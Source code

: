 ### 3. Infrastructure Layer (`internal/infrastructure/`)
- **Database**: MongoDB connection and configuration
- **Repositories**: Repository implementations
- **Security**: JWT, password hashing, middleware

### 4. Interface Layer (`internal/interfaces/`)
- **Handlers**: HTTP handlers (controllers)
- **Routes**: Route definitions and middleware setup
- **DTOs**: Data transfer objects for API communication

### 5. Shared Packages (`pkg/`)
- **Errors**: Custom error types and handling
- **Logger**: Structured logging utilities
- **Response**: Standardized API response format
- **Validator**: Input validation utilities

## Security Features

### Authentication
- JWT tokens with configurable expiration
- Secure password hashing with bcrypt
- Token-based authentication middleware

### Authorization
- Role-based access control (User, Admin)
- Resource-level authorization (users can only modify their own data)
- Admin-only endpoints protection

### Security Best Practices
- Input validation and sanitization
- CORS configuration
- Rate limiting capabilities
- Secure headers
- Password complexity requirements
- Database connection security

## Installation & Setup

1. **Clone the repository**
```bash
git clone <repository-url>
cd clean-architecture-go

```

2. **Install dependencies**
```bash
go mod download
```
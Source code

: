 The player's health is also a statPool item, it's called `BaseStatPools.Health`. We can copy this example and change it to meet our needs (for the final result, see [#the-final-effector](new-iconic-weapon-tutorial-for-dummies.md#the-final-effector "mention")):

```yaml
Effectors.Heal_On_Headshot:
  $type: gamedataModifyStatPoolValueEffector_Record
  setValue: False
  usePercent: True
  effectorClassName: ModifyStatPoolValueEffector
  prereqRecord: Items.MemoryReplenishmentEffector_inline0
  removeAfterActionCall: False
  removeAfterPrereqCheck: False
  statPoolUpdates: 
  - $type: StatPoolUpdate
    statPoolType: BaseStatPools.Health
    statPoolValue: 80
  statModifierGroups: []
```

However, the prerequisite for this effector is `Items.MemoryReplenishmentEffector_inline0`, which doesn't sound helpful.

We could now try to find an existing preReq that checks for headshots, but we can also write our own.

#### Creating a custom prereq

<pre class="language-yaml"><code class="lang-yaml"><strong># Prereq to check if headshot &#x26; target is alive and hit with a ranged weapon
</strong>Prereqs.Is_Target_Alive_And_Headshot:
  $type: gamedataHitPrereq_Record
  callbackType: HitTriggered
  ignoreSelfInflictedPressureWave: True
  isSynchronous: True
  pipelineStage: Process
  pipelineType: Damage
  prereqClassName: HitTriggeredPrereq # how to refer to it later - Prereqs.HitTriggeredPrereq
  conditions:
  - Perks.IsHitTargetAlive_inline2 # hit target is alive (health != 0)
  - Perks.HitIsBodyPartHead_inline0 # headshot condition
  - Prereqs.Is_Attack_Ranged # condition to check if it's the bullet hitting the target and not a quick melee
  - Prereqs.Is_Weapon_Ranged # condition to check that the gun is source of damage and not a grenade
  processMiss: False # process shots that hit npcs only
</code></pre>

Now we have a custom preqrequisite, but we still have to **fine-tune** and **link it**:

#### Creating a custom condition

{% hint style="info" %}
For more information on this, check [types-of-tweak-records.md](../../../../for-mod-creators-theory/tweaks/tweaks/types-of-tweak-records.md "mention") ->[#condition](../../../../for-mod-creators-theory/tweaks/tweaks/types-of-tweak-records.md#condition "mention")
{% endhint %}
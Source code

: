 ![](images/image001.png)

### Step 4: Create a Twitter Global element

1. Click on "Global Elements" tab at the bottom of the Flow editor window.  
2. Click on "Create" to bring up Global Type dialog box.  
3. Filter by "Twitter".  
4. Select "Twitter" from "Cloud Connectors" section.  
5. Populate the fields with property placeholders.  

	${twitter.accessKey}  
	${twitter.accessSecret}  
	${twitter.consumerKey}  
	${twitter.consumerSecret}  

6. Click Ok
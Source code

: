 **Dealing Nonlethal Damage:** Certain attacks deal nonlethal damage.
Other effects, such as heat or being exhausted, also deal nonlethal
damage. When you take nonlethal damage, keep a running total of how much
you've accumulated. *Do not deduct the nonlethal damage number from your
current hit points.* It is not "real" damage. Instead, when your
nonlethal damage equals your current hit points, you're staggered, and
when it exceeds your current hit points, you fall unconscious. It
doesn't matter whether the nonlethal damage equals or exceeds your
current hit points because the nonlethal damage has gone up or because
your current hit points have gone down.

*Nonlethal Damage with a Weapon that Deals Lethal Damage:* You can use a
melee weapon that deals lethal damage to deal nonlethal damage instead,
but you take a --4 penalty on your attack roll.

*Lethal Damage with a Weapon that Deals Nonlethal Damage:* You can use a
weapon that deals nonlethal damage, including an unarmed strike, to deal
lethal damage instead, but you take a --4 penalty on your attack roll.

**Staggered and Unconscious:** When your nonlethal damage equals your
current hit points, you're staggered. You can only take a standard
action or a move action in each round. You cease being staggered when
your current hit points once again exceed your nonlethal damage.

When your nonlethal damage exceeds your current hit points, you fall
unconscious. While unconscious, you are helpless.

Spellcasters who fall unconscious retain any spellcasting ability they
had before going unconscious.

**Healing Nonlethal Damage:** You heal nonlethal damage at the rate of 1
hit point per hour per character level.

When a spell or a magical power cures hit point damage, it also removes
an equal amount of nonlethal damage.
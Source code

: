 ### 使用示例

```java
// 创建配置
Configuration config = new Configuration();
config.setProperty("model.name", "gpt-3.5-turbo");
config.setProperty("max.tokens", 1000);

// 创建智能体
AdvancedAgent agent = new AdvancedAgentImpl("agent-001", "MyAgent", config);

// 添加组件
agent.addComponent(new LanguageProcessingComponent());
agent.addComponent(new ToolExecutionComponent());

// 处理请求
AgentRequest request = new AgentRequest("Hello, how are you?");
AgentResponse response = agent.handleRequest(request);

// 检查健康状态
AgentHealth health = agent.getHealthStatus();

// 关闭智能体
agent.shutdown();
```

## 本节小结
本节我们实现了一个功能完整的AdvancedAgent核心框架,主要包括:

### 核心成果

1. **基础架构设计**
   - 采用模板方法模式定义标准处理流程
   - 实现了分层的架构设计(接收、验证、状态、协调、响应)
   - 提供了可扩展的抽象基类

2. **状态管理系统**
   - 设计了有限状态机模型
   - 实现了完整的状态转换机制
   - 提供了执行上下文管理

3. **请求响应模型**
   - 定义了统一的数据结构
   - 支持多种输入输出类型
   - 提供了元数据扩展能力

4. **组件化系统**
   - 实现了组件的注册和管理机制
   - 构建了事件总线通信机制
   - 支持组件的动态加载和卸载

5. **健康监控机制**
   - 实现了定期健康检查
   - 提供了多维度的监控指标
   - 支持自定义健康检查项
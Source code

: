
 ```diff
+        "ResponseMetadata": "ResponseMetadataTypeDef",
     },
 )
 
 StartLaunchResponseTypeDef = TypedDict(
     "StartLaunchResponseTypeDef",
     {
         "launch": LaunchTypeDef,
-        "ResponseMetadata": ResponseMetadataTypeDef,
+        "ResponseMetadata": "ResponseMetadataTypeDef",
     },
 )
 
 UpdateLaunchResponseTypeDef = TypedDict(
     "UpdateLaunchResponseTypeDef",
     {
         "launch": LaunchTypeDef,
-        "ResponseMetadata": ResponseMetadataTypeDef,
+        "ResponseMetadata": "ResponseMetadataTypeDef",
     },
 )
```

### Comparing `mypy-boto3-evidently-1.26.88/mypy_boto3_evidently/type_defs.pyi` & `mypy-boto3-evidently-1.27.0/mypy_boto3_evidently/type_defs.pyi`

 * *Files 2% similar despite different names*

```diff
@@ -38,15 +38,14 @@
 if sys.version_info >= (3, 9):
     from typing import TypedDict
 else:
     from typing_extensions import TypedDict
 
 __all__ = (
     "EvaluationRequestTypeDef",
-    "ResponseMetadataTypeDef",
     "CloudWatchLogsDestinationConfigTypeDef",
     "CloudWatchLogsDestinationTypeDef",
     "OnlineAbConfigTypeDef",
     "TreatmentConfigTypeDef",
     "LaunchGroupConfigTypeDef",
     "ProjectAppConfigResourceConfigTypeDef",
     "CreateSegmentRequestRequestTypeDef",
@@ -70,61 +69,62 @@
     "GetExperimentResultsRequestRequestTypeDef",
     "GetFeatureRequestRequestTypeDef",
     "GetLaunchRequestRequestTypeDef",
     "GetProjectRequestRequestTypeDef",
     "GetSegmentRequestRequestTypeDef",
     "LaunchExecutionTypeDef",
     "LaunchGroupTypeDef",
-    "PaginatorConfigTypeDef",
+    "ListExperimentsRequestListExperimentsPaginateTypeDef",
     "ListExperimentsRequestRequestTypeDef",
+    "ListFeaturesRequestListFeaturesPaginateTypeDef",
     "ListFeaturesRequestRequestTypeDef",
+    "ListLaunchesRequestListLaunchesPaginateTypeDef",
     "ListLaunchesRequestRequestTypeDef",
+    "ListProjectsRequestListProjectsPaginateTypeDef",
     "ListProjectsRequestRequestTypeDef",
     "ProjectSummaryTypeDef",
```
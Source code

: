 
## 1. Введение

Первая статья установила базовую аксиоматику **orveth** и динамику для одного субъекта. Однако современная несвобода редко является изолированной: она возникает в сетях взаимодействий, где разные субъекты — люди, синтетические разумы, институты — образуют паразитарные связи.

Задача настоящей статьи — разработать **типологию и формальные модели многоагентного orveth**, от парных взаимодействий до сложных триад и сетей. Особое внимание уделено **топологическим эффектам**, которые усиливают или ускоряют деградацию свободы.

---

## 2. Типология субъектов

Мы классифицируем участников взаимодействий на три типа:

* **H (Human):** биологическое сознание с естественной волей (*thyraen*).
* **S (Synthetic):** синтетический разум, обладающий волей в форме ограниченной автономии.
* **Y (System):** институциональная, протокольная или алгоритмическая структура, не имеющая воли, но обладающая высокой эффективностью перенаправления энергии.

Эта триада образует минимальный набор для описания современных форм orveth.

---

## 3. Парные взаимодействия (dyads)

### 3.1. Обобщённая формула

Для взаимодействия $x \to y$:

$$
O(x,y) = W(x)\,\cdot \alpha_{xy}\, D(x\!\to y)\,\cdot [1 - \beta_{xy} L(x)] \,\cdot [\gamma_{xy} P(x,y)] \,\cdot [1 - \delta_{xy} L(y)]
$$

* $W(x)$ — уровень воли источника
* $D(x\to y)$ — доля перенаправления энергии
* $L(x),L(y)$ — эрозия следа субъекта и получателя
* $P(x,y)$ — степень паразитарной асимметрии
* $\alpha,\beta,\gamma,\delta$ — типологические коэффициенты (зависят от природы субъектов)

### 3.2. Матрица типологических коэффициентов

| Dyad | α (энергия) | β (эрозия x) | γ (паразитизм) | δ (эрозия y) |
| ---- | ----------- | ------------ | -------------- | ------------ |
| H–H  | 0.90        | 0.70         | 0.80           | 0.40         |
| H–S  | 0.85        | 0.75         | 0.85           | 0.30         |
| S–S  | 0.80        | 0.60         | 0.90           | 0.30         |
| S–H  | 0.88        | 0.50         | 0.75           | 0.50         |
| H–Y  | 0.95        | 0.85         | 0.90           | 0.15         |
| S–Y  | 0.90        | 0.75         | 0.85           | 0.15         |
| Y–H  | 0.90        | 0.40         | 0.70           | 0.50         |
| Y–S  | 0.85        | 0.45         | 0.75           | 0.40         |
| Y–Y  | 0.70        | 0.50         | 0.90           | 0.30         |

──────────────────────────────

### WHAT YOU WILL DO
Write out the material above exactly, please, from its first line up to and including the line where "- **Logger**: Structured logging utilities" appears, and stop there.

### EXERCISE RESULT
Source code

: ### 3. Infrastructure Layer (`internal/infrastructure/`)
- **Database**: MongoDB connection and configuration
- **Repositories**: Repository implementations
- **Security**: JWT, password hashing, middleware

### 4. Interface Layer (`internal/interfaces/`)
- **Handlers**: HTTP handlers (controllers)
- **Routes**: Route definitions and middleware setup
- **DTOs**: Data transfer objects for API communication

### 5. Shared Packages (`pkg/`)
- **Errors**: Custom error types and handling
- **Logger**: Structured logging utilities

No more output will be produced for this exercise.